About / Colophon

The Queer Translation Collective (QTC), founded in 2017 by Jon D. Jaramillo, represents a vision of a collective in the generative process of creating a community between living and dead queer subjects, recuperated or still waiting to be unsilenced. It is our hope that you will consider joining us in this endeavor. We need translation collaborators who can hear, translate, and bear witness to the resonances of queer protest and the existence of queer lives in literature. We are looking for people interested in translating our manifesto into other languages. We also need contributors to share their ideas about queer(ing) translation, examples of how to make queer lives visible in translation, and help us to build an archive of theoretical traditions.

As practitioners, we reject the notion of a single monolithic human history. We embrace the cyclical nature of indigenous temporalities and deny the denial of the coevalness of parallel histories, epistemologies and ontologies. In this way, we enact resistance to those hegemonic forces that seek to naturalize, pathologize and commoditize all human experience.

The queer has become a major site of resistance because of its liquid modernity and its inability to be fully apprehended. As a collective we work to (re)translate so that the queer can be made visible in all its glorious fecundity.

There are several collaborators who up to this point have expressed their desire to remain anonymous. Very soon we will update this section to introduce the new collaborators who have contacted us since the launch on January 10th, 2018. While the site is in transition, there will be updates to this page that reflect the growth of the collective.

Special thanks to mentors and facilitators

Our founder wishes to give special thanks to various distinguished members of the Translation Studies Working Group now known as the Oregon Center for Translation Studies who have had a tremendous impact on his trajectory.

Amanda Powell for her amazing class on literary translation called Bilingual Bodies. The material from Walter Ong, Regina Harrison, and Laura Bohannan on oral cultures and traditions has expanded his world view and theoretical translation praxis immeasurably.

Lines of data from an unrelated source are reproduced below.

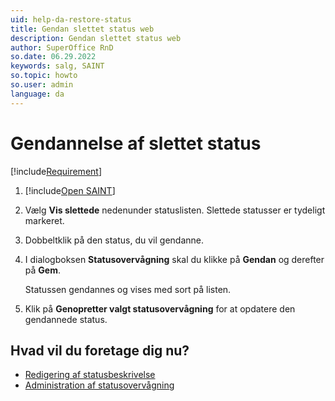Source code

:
 ```yaml
---
uid: help-da-restore-status
title: Gendan slettet status web
description: Gendan slettet status web
author: SuperOffice RnD
so.date: 06.29.2022
keywords: salg, SAINT
so.topic: howto
so.user: admin
language: da
---
```


# Gendannelse af slettet status

[!include[Requirement](../includes/note-saint-req.md)]

1. [!include[Open SAINT](includes/open-saint-select-tab.md)]

1. Vælg **Vis slettede** nedenunder statuslisten. Slettede statusser er tydeligt markeret.

1. Dobbeltklik på den status, du vil gendanne.

1. I dialogboksen **Statusovervågning** skal du klikke på **Gendan** og derefter på **Gem**.

    Statussen gendannes og vises med sort på listen.

1. Klik på **Genopretter valgt statusovervågning** for at opdatere den gendannede status.

## Hvad vil du foretage dig nu?

* [Redigering af statusbeskrivelse][1]
* [Administration af statusovervågning][2]

<!-- Referenced links -->
[1]: edit-status.md
[2]: manage-status-monitors.md

<!-- Referenced images -->
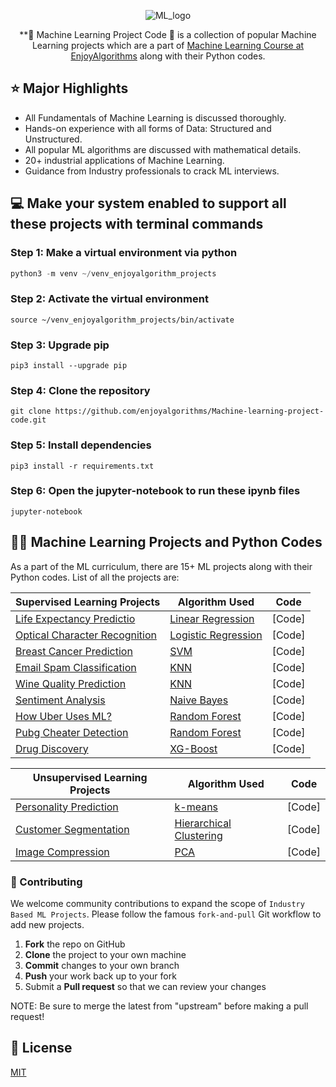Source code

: <div align="center">

  ![ML_logo](https://github.com/enjoyalgorithms/Machine-learning-project-code/assets/28762340/3683ebad-fe17-4bb0-a168-d0aa7fe97c2d)


  **🚀 Machine Learning Project Code 🚀 is a collection of popular Machine Learning projects which are a part of [Machine Learning Course at EnjoyAlgorithms](https://www.enjoyalgorithms.com/machine-learning-courses/)
    along with their Python codes.
  
</div>

## ⭐️ Major Highlights

* All Fundamentals of Machine Learning is discussed thoroughly.
* Hands-on experience with all forms of Data: Structured and Unstructured.
* All popular ML algorithms are discussed with mathematical details.
* 20+ industrial applications of Machine Learning.
* Guidance from Industry professionals to crack ML interviews.

## 💻 Make your system enabled to support all these projects with terminal commands

### Step 1: Make a virtual environment via python

```python
python3 -m venv ~/venv_enjoyalgorithm_projects
```

### Step 2: Activate the virtual environment

```
source ~/venv_enjoyalgorithm_projects/bin/activate
```

### Step 3: Upgrade pip

```
pip3 install --upgrade pip
```

### Step 4: Clone the repository
```
git clone https://github.com/enjoyalgorithms/Machine-learning-project-code.git
```

### Step 5: Install dependencies

```
pip3 install -r requirements.txt
```

### Step 6: Open the jupyter-notebook to run these ipynb files 
```
jupyter-notebook
```



## 👩‍💻 Machine Learning Projects and Python Codes
As a part of the ML curriculum, there are 15+ ML projects along with their Python codes. List of all the projects are:

Supervised Learning Projects | Algorithm Used |Code |
--- | --- | --- | 
[Life Expectancy Predictio](https://www.enjoyalgorithms.com/blog/linear-regression-in-machine-learning/) | [Linear Regression](https://www.enjoyalgorithms.com/blog/linear-regression-in-machine-learning/) | [Code] | 
[Optical Character Recognition](https://www.enjoyalgorithms.com/blog/optical-character-recognition-using-logistic-regression/) | [Logistic Regression](https://www.enjoyalgorithms.com/blog/logistic-regression-in-ml/) | [Code] |
[Breast Cancer Prediction](https://www.enjoyalgorithms.com/blog/cancer-classification-using-machine-learning/) | [SVM](https://www.enjoyalgorithms.com/blog/support-vector-machine-in-ml/) | [Code] |
[Email Spam Classification](https://www.enjoyalgorithms.com/blog/email-spam-and-non-spam-filtering-using-machine-learning/) | [KNN](https://www.enjoyalgorithms.com/blog/k-nearest-neighbours-in-ml/) | [Code] |
[Wine Quality Prediction](https://www.enjoyalgorithms.com/blog/wine-quality-prediction/) | [KNN](https://www.enjoyalgorithms.com/blog/k-nearest-neighbours-in-ml/) | [Code] |
[Sentiment Analysis](https://www.enjoyalgorithms.com/blog/sentiment-analysis-using-machine-learning/) | [Naive Bayes](https://www.enjoyalgorithms.com/blog/naive-bayes-in-ml/) | [Code] |
[How Uber Uses ML?](https://www.enjoyalgorithms.com/blog/how-uber-use-machine-learning/) | [Random Forest](https://www.enjoyalgorithms.com/blog/random-forest-in-ml/) | [Code] |
[Pubg Cheater Detection](https://www.enjoyalgorithms.com/blog/pubg-cheater-detection-system-using-ml/) | [Random Forest](https://www.enjoyalgorithms.com/blog/random-forest-in-ml/) | [Code] |
[Drug Discovery](https://www.enjoyalgorithms.com/blog/drug-discovery-using-ml/) | [XG-Boost](https://www.enjoyalgorithms.com/blog/xg-boost-algorithm-in-ml/) | [Code] |

Unsupervised Learning Projects | Algorithm Used |Code |
--- | --- | --- | 
[Personality Prediction](https://www.enjoyalgorithms.com/blog/personality-prediction-using-ml/) | [k-means](https://www.enjoyalgorithms.com/blog/k-means-clustering-algorithm/) | [Code] |
[Customer Segmentation](https://www.enjoyalgorithms.com/blog/customer-segmentation-using-hierarchical-clustering/) | [Hierarchical Clustering](https://www.enjoyalgorithms.com/blog/customer-segmentation-using-hierarchical-clustering/) | [Code] |
[Image Compression](https://www.enjoyalgorithms.com/blog/image-compression-using-pca/) | [PCA](https://www.enjoyalgorithms.com/blog/principal-component-analysis-in-ml/) | [Code] |


### 🤝 Contributing <a name="contributing"></a>

We welcome community contributions to expand the scope of `Industry Based ML Projects`. Please follow the famous `fork-and-pull` Git workflow to add new projects.

 1. **Fork** the repo on GitHub
 2. **Clone** the project to your own machine
 3. **Commit** changes to your own branch
 4. **Push** your work back up to your fork
 5. Submit a **Pull request** so that we can review your changes

NOTE: Be sure to merge the latest from "upstream" before making a pull request!

## 📃 License
[MIT](https://choosealicense.com/licenses/mit/)
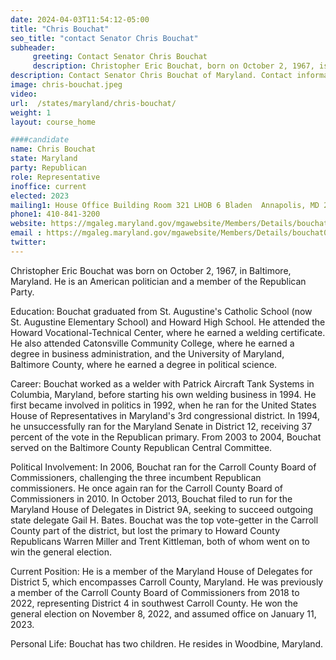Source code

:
 ```yaml
---
date: 2024-04-03T11:54:12-05:00
title: "Chris Bouchat"
seo_title: "contact Senator Chris Bouchat"
subheader:
     greeting: Contact Senator Chris Bouchat
     description: Christopher Eric Bouchat, born on October 2, 1967, is a member of the Republican Party and an American politician serving in the Maryland House of Delegates, representing District 5. He assumed office on January 11, 2023.
description: Contact Senator Chris Bouchat of Maryland. Contact information for Chris Bouchat includes email address, phone number, and mailing address.
image: chris-bouchat.jpeg
video:
url:  /states/maryland/chris-bouchat/
weight: 1
layout: course_home

####candidate
name: Chris Bouchat
state: Maryland
party: Republican
role: Representative
inoffice: current
elected: 2023
mailing1: House Office Building Room 321 LHOB 6 Bladen  Annapolis, MD 21401
phone1: 410-841-3200
website: https://mgaleg.maryland.gov/mgawebsite/Members/Details/bouchat01/
email : https://mgaleg.maryland.gov/mgawebsite/Members/Details/bouchat01/
twitter:
---
```


Christopher Eric Bouchat was born on October 2, 1967, in Baltimore, Maryland. He is an American politician and a member of the Republican Party.

Education:
Bouchat graduated from St. Augustine's Catholic School (now St. Augustine Elementary School) and Howard High School. He attended the Howard Vocational-Technical Center, where he earned a welding certificate. He also attended Catonsville Community College, where he earned a degree in business administration, and the University of Maryland, Baltimore County, where he earned a degree in political science.

Career:
Bouchat worked as a welder with Patrick Aircraft Tank Systems in Columbia, Maryland, before starting his own welding business in 1994. He first became involved in politics in 1992, when he ran for the United States House of Representatives in Maryland's 3rd congressional district. In 1994, he unsuccessfully ran for the Maryland Senate in District 12, receiving 37 percent of the vote in the Republican primary. From 2003 to 2004, Bouchat served on the Baltimore County Republican Central Committee.

Political Involvement:
In 2006, Bouchat ran for the Carroll County Board of Commissioners, challenging the three incumbent Republican commissioners. He once again ran for the Carroll County Board of Commissioners in 2010. In October 2013, Bouchat filed to run for the Maryland House of Delegates in District 9A, seeking to succeed outgoing state delegate Gail H. Bates. Bouchat was the top vote-getter in the Carroll County part of the district, but lost the primary to Howard County Republicans Warren Miller and Trent Kittleman, both of whom went on to win the general election.

Current Position:
He is a member of the Maryland House of Delegates for District 5, which encompasses Carroll County, Maryland. He was previously a member of the Carroll County Board of Commissioners from 2018 to 2022, representing District 4 in southwest Carroll County. He won the general election on November 8, 2022, and assumed office on January 11, 2023.

Personal Life:
Bouchat has two children. He resides in Woodbine, Maryland.
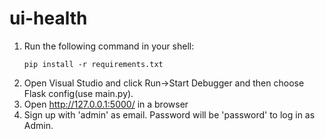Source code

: # ui-health

1. Run the following command in your shell:
    ```Shell
    pip install -r requirements.txt
    ```
2. Open Visual Studio and click Run->Start Debugger and then choose Flask config(use main.py).
3. Open http://127.0.0.1:5000/ in a browser
4. Sign up with 'admin' as email. Password will be 'password' to log in as Admin.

Amalia Gladhart, the acting director of the Translation Studies Working Group at the University of Oregon, for her unwavering encouragement at many stages of his journey. The first translation class he had with her during his undergraduate studies many years ago served as the catalyst for his growing translation practice.

Karen McPherson for challenging his assumptions, helping him to question and think through the contradictions within the simultaneous drive towards the formation of a queer translation archive and cannon, decolonization, and resistance to all normalizing discourses, including queer ones.

He would also like to give special thanks to:

Jen Hofer, whose interpretation and translation practice gave birth to Antena, a language justice and language experimentation collaborative founded in 2010, for her numerous manifestos that have served as a model for the one he was inspired to write.

Susan Bernofsky, founder of the blog TRANSLATIONiSTA, whose enthusiasm, inspiration, and editorial eye, since meeting her at ALTA 40, helped bring this website to fruition.

(We hope to see you all at the ALTA 41 conference.)

And finally, he wants to thank the many amazing professors, researchers, and staff at the University of Oregon department of Romance Languages, too numerous to name, but nonetheless indispensable, who played midwives to the birth in 2010 of his academically critical consciousness and have nourished, so generously, his intellectual curiosity ever since.

He offers his respect, love and admiration to them all.